North Carolina Dangerous Drug: Wrongful Death Lawsuit Blames Yasmin and Ocella Contraceptives for Daughter’s Fatal Pulmonary Embolism

June 21, 2011, by Michael A. DeMayo

Scott Prewitt is seeking North Carolina wrongful death and products liability damages from Bayer, Teva Pharmaceuticals, and Intendis. He is also suing Dr. William Bryan III, Asheville Children’s Medical Center, and Kelly Klaaren for North Carolina medical negligence. Prewitt’s 15-year-old daughter, Brittany Nicole died from a pulmonary embolism while taking birth control pills to treat her acne. A doctor had prescribed the medication to her.

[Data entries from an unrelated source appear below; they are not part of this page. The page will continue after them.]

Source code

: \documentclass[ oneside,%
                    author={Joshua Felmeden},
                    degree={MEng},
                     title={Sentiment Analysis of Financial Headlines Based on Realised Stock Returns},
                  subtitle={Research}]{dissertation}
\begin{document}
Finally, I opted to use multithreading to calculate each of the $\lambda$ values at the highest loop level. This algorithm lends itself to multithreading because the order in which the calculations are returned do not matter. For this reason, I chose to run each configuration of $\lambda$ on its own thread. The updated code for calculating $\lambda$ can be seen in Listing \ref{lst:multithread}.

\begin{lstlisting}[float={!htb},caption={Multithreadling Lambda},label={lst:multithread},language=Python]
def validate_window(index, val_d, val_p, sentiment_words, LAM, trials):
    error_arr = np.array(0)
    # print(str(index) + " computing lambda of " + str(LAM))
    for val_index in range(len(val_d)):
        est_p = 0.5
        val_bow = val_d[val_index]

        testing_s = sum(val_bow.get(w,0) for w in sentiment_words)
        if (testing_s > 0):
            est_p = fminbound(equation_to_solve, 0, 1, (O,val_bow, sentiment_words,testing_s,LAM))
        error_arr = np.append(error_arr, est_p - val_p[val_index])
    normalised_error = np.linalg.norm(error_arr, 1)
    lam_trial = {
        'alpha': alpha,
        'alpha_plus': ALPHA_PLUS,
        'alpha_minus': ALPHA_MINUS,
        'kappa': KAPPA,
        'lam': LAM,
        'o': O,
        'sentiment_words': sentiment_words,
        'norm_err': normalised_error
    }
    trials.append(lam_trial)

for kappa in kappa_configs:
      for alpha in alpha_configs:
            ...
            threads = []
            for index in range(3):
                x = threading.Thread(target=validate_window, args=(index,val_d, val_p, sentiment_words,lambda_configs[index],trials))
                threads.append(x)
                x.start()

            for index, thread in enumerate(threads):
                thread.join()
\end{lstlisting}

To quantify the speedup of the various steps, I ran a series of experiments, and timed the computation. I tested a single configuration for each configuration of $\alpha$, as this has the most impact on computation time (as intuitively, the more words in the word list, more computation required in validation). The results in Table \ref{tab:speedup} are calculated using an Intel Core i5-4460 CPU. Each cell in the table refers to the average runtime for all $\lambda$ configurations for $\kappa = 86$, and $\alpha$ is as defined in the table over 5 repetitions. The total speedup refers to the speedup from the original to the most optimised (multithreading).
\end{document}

Brittany Nicole was just 13 when she started taking Yasmin. The following year, the same dermatologist who had prescribed that birth control pill started prescribing Ocella, which is a generic form of Yasmin, instead.

Although the USDA has approved Yasmin for contraception, the pill is not approved for treating acne. While doctors are allowed to prescribe the medication for off-label purposes, the drugs’ manufacturers are not supposed to promote the drug for these uses. Prewitt claims that Bayer did just that when marketing Yaz to dermatologists and ignored the risks involved. He also says that he and his family read and watched media that led them to conclude that it would be safe for Brittany Nicole to use Yasmin and its sister contraceptive Yaz.

Prewitt is also claiming North Carolina medical negligence against Dr. Bryan, who saw his daughter after her knee became red and swollen on June 4, 2009. The doctor diagnosed her symptoms as “superficial cellulitis.” About two weeks later, physician assistant Kelly Klaaren looked at Brittany’s rash and diagnosed her with dermatitis. The teenager collapsed nine days later and was pronounced dead.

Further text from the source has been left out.